I loved every minute of working on it, but really, what cinched it, was being on skype with the family when they opened the mailed painting. I called the painting Just Now.

TWB: What’s art? I’m pretty liberal with my definition that everything is but would like to know your perspective.

A: I follow this twitter @ItweetArt and they send quotes from various artists on what art is – it is like love, hard to describe. And each piece is a different kikd of love, a different kind of art. I love “the scream” because it makes me writhe inside. I love “the fountain” because it is so snarky and witty. I love the “pieta” because it is so stunningly beautiful in line and medium and form. Art to me is anything created with emotion.

TWB: Where has your wanderlust taken you so far? Did you get to meet those people who never left home?

A: My wanderlust has taken me around most of the eastern United States, across the plains and mountains in a Kia Rio, named Moxie, and up the entire Pacific coast. I spent a notable week in Oklahoma City for Pride, and learned that the gay midwestern crowd can drink whiskey all night. Coming out of OK, we were dry on the green through the Ozarks, which are the, visually, greenest mountains outside Ireland. At the peak was a town with board sidewalks and outpost stores, with one cluttershop that had hemp products and plaques with Thomas Jefferson quotes carved into them about smoking weed on his veranda. The old couple that ran the store were cool folks, and in a moment of trying to translate NY to Ozarkian, I said: “Do you know where the green grass grows?” ::shrug:: “I’m not a cop.” ::shrug:: The couple looked a long look at each other and invited us home for fresh vegetables and herb.

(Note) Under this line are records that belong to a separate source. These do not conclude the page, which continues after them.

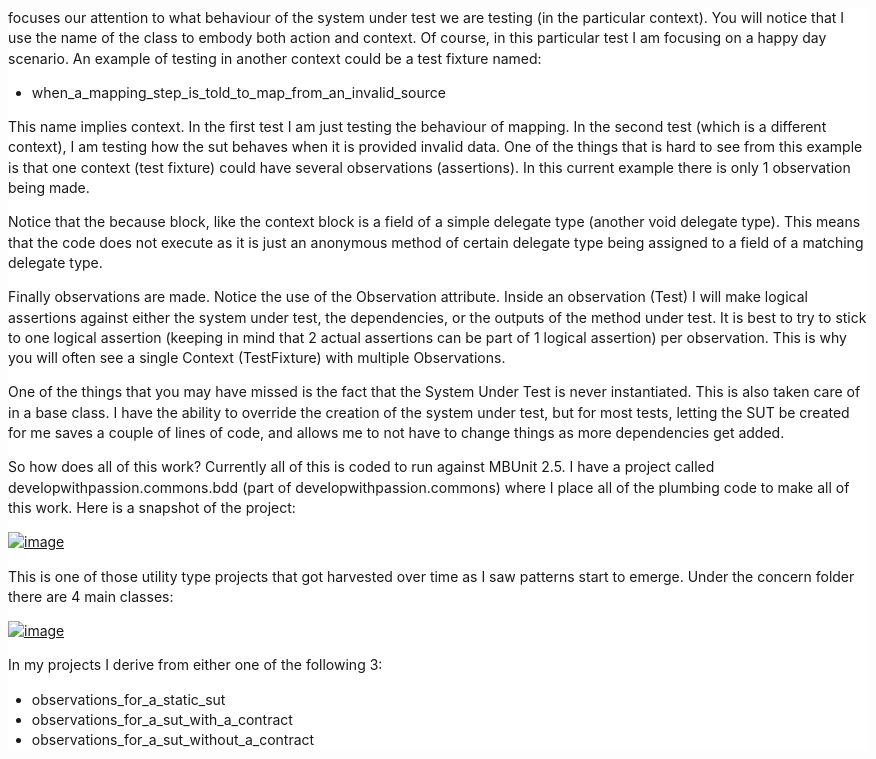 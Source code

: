 
focuses our attention to what behaviour of the system under test we are testing (in the particular context). You will notice that I use the name of the class to embody both action and context. Of course, in this particular test I am focusing on a happy day scenario. An example of testing in another context could be a test fixture named:

<ul>
  <li>when_a_mapping_step_is_told_to_map_from_an_invalid_source </li>
</ul>


This name implies context. In the first test I am just testing the behaviour of mapping. In the second test (which is a different context), I am testing how the sut behaves when it is provided invalid data. One of the things that is hard to see from this example is that one context (test fixture) could have several observations (assertions). In this current example there is only 1 observation being made.


Notice that the because block, like the context block is a field of a simple delegate type (another void delegate type). This means that the code does not execute as it is just an anonymous method of certain delegate type being assigned to a field of a matching delegate type.


Finally observations are made. Notice the use of the Observation attribute. Inside an observation (Test) I will make logical assertions against either the system under test, the dependencies, or the outputs of the method under test. It is best to try to stick to one logical assertion (keeping in mind that 2 actual assertions can be part of 1 logical assertion) per observation. This is why you will often see a single Context (TestFixture) with multiple Observations.


One of the things that you may have missed is the fact that the System Under Test is never instantiated. This is also taken care of in a base class. I have the ability to override the creation of the system under test, but for most tests, letting the SUT be created for me saves a couple of lines of code, and allows me to not have to change things as more dependencies get added.


So how does all of this work? Currently all of this is coded to run against MBUnit 2.5. I have a project called developwithpassion.commons.bdd (part of developwithpassion.commons) where I place all of the plumbing code to make all of this work. Here is a snapshot of the project:


<a href="{{ site.cdn_root }}binary/WindowsLiveWriter/HowImCurrentlyWritingMyBDDStyleTestsPart_1379D/image_2.png" rel="lightbox"><img title="image" style="border-top-width: 0px; display: inline; border-left-width: 0px; border-bottom-width: 0px; border-right-width: 0px" height="373" alt="image" src="{{ site.cdn_root }}binary/WindowsLiveWriter/HowImCurrentlyWritingMyBDDStyleTestsPart_1379D/image_thumb.png" width="488" border="0" /></a> 


This is one of those utility type projects that got harvested over time as I saw patterns start to emerge. Under the concern folder there are 4 main classes:


<a href="{{ site.cdn_root }}binary/WindowsLiveWriter/HowImCurrentlyWritingMyBDDStyleTestsPart_1379D/image_4.png" rel="lightbox"><img title="image" style="border-top-width: 0px; display: inline; border-left-width: 0px; border-bottom-width: 0px; border-right-width: 0px" height="156" alt="image" src="{{ site.cdn_root }}binary/WindowsLiveWriter/HowImCurrentlyWritingMyBDDStyleTestsPart_1379D/image_thumb_1.png" width="518" border="0" /></a> 


In my projects I derive from either one of the following 3:

<ul>
  <li>observations_for_a_static_sut </li>

  <li>observations_for_a_sut_with_a_contract </li>

  <li>observations_for_a_sut_without_a_contract </li>
</ul>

TWB: Favorite stoner movie?

A: Toss up: Grandma’s Boy or the Harold and Kumar Epic

TWB: What are your books about?

A: I have 2 children’s books out through the Zigzag Stories App, which is a digital choose-your-own-adventure. They are called Terri Travels and Terri Travels to the Zoo, for 3 – 6 year olds. Terri is that friend that just wants to hang out with you, and doesn’t really care where you go; Left or Right, Giraffe or Elephant, she is just excited the whole time!

Viva la Revolution is in it’s first printing, currently working on a revised edition, and it is my statement on government and governmental systems. I think that the idea of the United States was a good one. It made sense, but it is like a computer that hasn’t been defragged in….oh…about 200 years, now. It really needs to be Reset. The book is really a work of visual art, in itself; I used a variety of fonts to convey more then the word or phrase, but the intent in the word or phrase. And it has fun little weird lists like What Charlie (manson) Knew and Top 10 things-to-know If You Want To Be a Revolutionary.

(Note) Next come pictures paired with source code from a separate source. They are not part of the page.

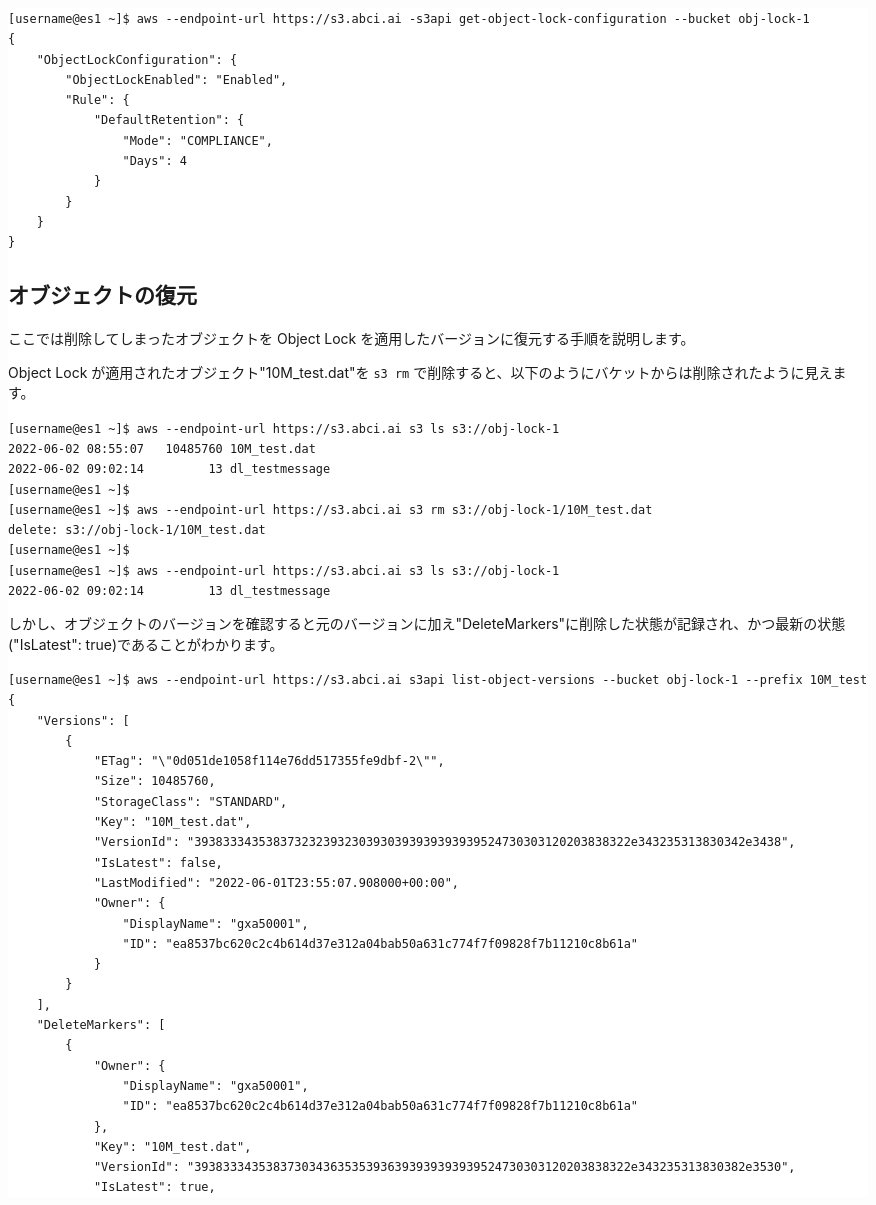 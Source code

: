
 ```
[username@es1 ~]$ aws --endpoint-url https://s3.abci.ai -s3api get-object-lock-configuration --bucket obj-lock-1
{
    "ObjectLockConfiguration": {
        "ObjectLockEnabled": "Enabled",
        "Rule": {
            "DefaultRetention": {
                "Mode": "COMPLIANCE",
                "Days": 4
            }
        }
    }
}
```

## オブジェクトの復元

ここでは削除してしまったオブジェクトを Object Lock を適用したバージョンに復元する手順を説明します。

Object Lock が適用されたオブジェクト"10M_test.dat"を `s3 rm` で削除すると、以下のようにバケットからは削除されたように見えます。

```
[username@es1 ~]$ aws --endpoint-url https://s3.abci.ai s3 ls s3://obj-lock-1
2022-06-02 08:55:07   10485760 10M_test.dat
2022-06-02 09:02:14         13 dl_testmessage
[username@es1 ~]$
[username@es1 ~]$ aws --endpoint-url https://s3.abci.ai s3 rm s3://obj-lock-1/10M_test.dat
delete: s3://obj-lock-1/10M_test.dat
[username@es1 ~]$
[username@es1 ~]$ aws --endpoint-url https://s3.abci.ai s3 ls s3://obj-lock-1
2022-06-02 09:02:14         13 dl_testmessage
```

しかし、オブジェクトのバージョンを確認すると元のバージョンに加え"DeleteMarkers"に削除した状態が記録され、かつ最新の状態("IsLatest": true)であることがわかります。

```
[username@es1 ~]$ aws --endpoint-url https://s3.abci.ai s3api list-object-versions --bucket obj-lock-1 --prefix 10M_test
{
    "Versions": [
        {
            "ETag": "\"0d051de1058f114e76dd517355fe9dbf-2\"",
            "Size": 10485760,
            "StorageClass": "STANDARD",
            "Key": "10M_test.dat",
            "VersionId": "3938333435383732323932303930393939393939524730303120203838322e343235313830342e3438",
            "IsLatest": false,
            "LastModified": "2022-06-01T23:55:07.908000+00:00",
            "Owner": {
                "DisplayName": "gxa50001",
                "ID": "ea8537bc620c2c4b614d37e312a04bab50a631c774f7f09828f7b11210c8b61a"
            }
        }
    ],
    "DeleteMarkers": [
        {
            "Owner": {
                "DisplayName": "gxa50001",
                "ID": "ea8537bc620c2c4b614d37e312a04bab50a631c774f7f09828f7b11210c8b61a"
            },
            "Key": "10M_test.dat",
            "VersionId": "3938333435383730343635353936393939393939524730303120203838322e343235313830382e3530",
            "IsLatest": true,
```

A friend who read it said it reminded him of “Steal This Book,” that just tickled me pink.

TWB: As an artist who would say has influenced you most?

A: Most is a really really big word for someone who takes a bunch of inspirations, blenders them together in her head, and spits out a margarita on the canvas. With so many different kinds of art, too: musicians and poets, writers, sculptures, and painters….

I’ll do the Oscar-winner List:

David Bowie and Marcel DuChamp, always pushing limits; Elton John and James Taylor, just being themselves as hard as they can; Lady Gaga for be openly absurdist; Dr Who and Joss Whedon give me a dose of Truth; and…wait, wait, I’m almost done!…and Seattle artists The Q (hexkittyn on Deviant Art) and Keegan O’Roark really make me go “wow.” ….Okay, play me off now, boys. :)

Amara was kind and gracious to have let me into her home and we wish you the best of luck. Hopefully I’ll be able to commision her for my next tattoo soon as well. ‘Till next stoner moment, stat irie.